The simplest way to invest in stocks is to buy exchange traded funds. But if you pick the right individual stocks, you could make more than that. For example, the NCR Corporation (NYSE:NCR) share price is up 28% in the last year, clearly besting the market return of around 16% (not including dividends). That’s a solid performance by our standards! Unfortunately the longer term returns are not so good, with the stock falling 14% in the last three years.
To paraphrase Benjamin Graham: Over the short term the market is a voting machine, but over the long term it’s a weighing machine. One imperfect but simple way to consider how the market perception of a company has shifted is to compare the change in the earnings per share (EPS) with the share price movement.
During the last year NCR grew its earnings per share, moving from a loss to a profit.
When a company is just on the edge of profitability it can be well worth considering other metrics in order to more precisely gauge growth (and therefore understand share price movements).
However the year on year revenue growth of 7.0% would help. Many businesses do go through a faze where they have to forgo some profits to drive business development, and sometimes its for the best.

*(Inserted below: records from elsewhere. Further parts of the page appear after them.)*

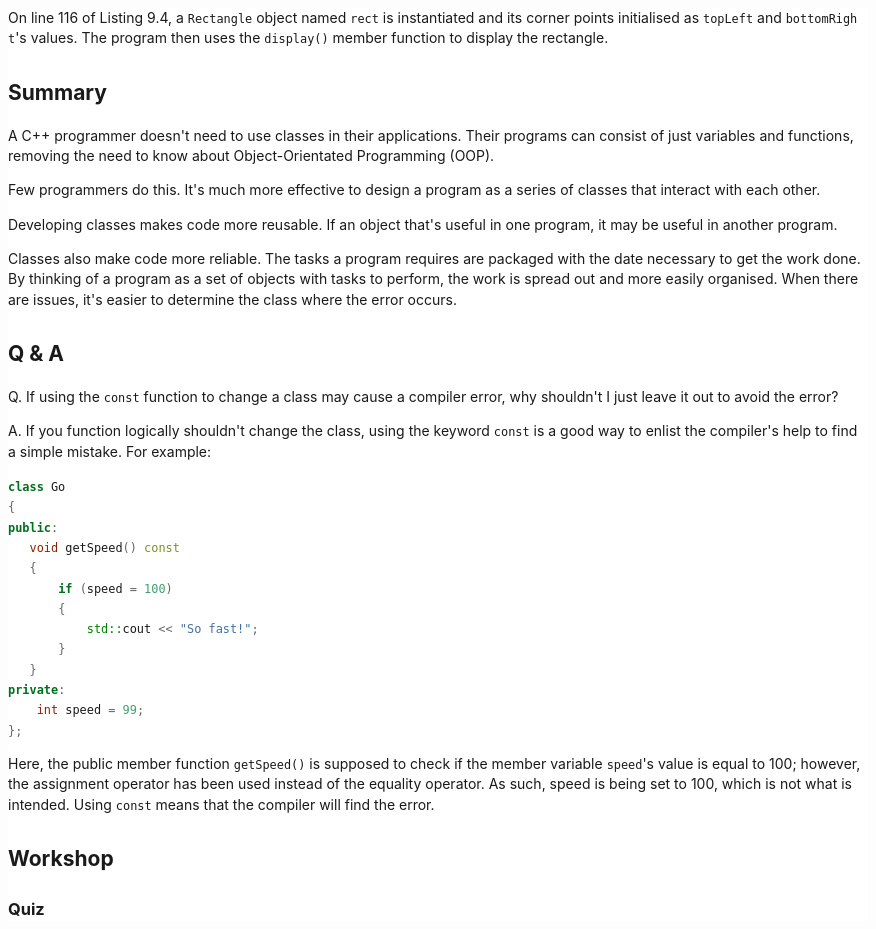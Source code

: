 On line 116 of Listing 9.4, a `Rectangle` object named `rect` is instantiated and its corner points initialised as `topLeft` and `bottomRight`'s values. The program then uses the `display()` member function to display the rectangle.

## Summary

A C++ programmer doesn't need to use classes in their applications. Their programs can consist of just variables and functions, removing the need to know about Object-Orientated Programming (OOP).

Few programmers do this. It's much more effective to design a program as a series of classes that interact with each other.

Developing classes makes code more reusable. If an object that's useful in one program, it may be useful in another program.

Classes also make code more reliable. The tasks a program requires are packaged with the date necessary to get the work done. By thinking of a program as a set of objects with tasks to perform, the work is spread out and more easily organised. When there are issues, it's easier to determine the class where the error occurs.

## Q & A

Q. If using the `const` function to change a class may cause a compiler error, why shouldn't I just leave it out to avoid the error?

A. If you function logically shouldn't change the class, using the keyword `const` is a good way to enlist the compiler's help to find a simple mistake. For example:

```C++
class Go
{
public:
   void getSpeed() const
   {
       if (speed = 100)
       {
           std::cout << "So fast!";
       }
   }
private:
    int speed = 99;
};
```

Here, the public member function `getSpeed()` is supposed to check if the member variable `speed`'s value is equal to 100; however, the assignment operator has been used instead of the equality operator. As such, speed is being set to 100, which is not what is intended. Using `const` means that the compiler will find the error.

## Workshop

### Quiz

You can see below how earnings and revenue have changed over time (discover the exact values by clicking on the image).
We know that NCR has improved its bottom line lately, but what does the future have in store? This free report showing analyst forecasts should help you form a view on NCR
A Different Perspective
It’s nice to see that NCR shareholders have received a total shareholder return of 28% over the last year. Since the one-year TSR is better than the five-year TSR (the latter coming in at 2.9% per year), it would seem that the stock’s performance has improved in recent times. Someone with an optimistic perspective could view the recent improvement in TSR as indicating that the business itself is getting better with time. If you would like to research NCR in more detail then you might want to take a look at whether insiders have been buying or selling shares in the company.

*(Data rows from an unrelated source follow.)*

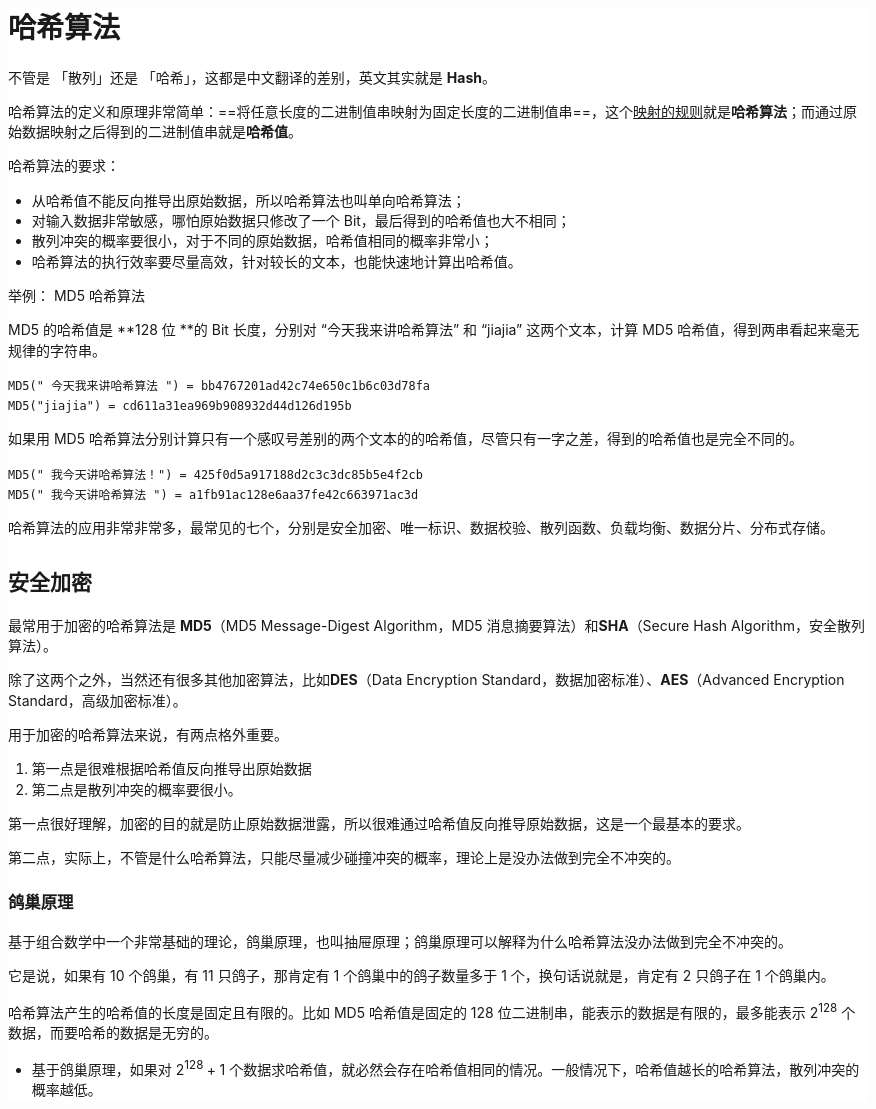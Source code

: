 # 哈希算法

不管是 「散列」还是 「哈希」，这都是中文翻译的差别，英文其实就是 **Hash**。

哈希算法的定义和原理非常简单：==将任意长度的二进制值串映射为固定长度的二进制值串==，这个<u>映射的规则</u>就是**哈希算法**；而通过原始数据映射之后得到的二进制值串就是**哈希值**。

哈希算法的要求：

- 从哈希值不能反向推导出原始数据，所以哈希算法也叫单向哈希算法；
- 对输入数据非常敏感，哪怕原始数据只修改了一个 Bit，最后得到的哈希值也大不相同；
- 散列冲突的概率要很小，对于不同的原始数据，哈希值相同的概率非常小；
- 哈希算法的执行效率要尽量高效，针对较长的文本，也能快速地计算出哈希值。

举例： MD5 哈希算法

MD5 的哈希值是 **128 位 **的 Bit 长度，分别对 “今天我来讲哈希算法” 和 “jiajia” 这两个文本，计算 MD5 哈希值，得到两串看起来毫无规律的字符串。

```
MD5(" 今天我来讲哈希算法 ") = bb4767201ad42c74e650c1b6c03d78fa
MD5("jiajia") = cd611a31ea969b908932d44d126d195b
```

如果用 MD5 哈希算法分别计算只有一个感叹号差别的两个文本的的哈希值，尽管只有一字之差，得到的哈希值也是完全不同的。

```
MD5(" 我今天讲哈希算法！") = 425f0d5a917188d2c3c3dc85b5e4f2cb
MD5(" 我今天讲哈希算法 ") = a1fb91ac128e6aa37fe42c663971ac3d
```



哈希算法的应用非常非常多，最常见的七个，分别是安全加密、唯一标识、数据校验、散列函数、负载均衡、数据分片、分布式存储。

## 安全加密

最常用于加密的哈希算法是 **MD5**（MD5 Message-Digest Algorithm，MD5 消息摘要算法）和**SHA**（Secure Hash Algorithm，安全散列算法）。

除了这两个之外，当然还有很多其他加密算法，比如**DES**（Data Encryption Standard，数据加密标准）、**AES**（Advanced Encryption Standard，高级加密标准）。

用于加密的哈希算法来说，有两点格外重要。

1. 第一点是很难根据哈希值反向推导出原始数据
2. 第二点是散列冲突的概率要很小。

第一点很好理解，加密的目的就是防止原始数据泄露，所以很难通过哈希值反向推导原始数据，这是一个最基本的要求。

第二点，实际上，不管是什么哈希算法，只能尽量减少碰撞冲突的概率，理论上是没办法做到完全不冲突的。

### 鸽巢原理

基于组合数学中一个非常基础的理论，鸽巢原理，也叫抽屉原理；鸽巢原理可以解释为什么哈希算法没办法做到完全不冲突的。

它是说，如果有 10 个鸽巢，有 11 只鸽子，那肯定有 1 个鸽巢中的鸽子数量多于 1 个，换句话说就是，肯定有 2 只鸽子在 1 个鸽巢内。

哈希算法产生的哈希值的长度是固定且有限的。比如 MD5 哈希值是固定的 128 位二进制串，能表示的数据是有限的，最多能表示 $2^{128}$ 个数据，而要哈希的数据是无穷的。

- 基于鸽巢原理，如果对 $2^{128}+1$ 个数据求哈希值，就必然会存在哈希值相同的情况。一般情况下，哈希值越长的哈希算法，散列冲突的概率越低。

If you would prefer to check out another company — one with potentially superior financials — then do not miss this free list of companies that have proven they can grow earnings.
Please note, the market returns quoted in this article reflect the market weighted average returns of stocks that currently trade on US exchanges.

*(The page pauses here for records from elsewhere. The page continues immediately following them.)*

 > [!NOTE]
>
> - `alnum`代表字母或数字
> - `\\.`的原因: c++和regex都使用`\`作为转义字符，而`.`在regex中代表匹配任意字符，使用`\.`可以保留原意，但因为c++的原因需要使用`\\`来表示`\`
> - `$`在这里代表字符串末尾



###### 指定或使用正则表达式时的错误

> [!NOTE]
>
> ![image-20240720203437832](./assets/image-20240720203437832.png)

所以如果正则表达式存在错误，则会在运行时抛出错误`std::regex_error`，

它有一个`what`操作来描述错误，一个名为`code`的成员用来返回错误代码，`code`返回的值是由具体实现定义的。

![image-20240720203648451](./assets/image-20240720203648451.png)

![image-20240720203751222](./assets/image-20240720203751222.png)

If you spot an error that warrants correction, please contact the editor at firstname.lastname@example.org. This article by Simply Wall St is general in nature. It does not constitute a recommendation to buy or sell any stock, and does not take account of your objectives, or your financial situation. Simply Wall St has no position in the stocks mentioned.
We aim to bring you long-term focused research analysis driven by fundamental data. Note that our analysis may not factor in the latest price-sensitive company announcements or qualitative material. Thank you for reading.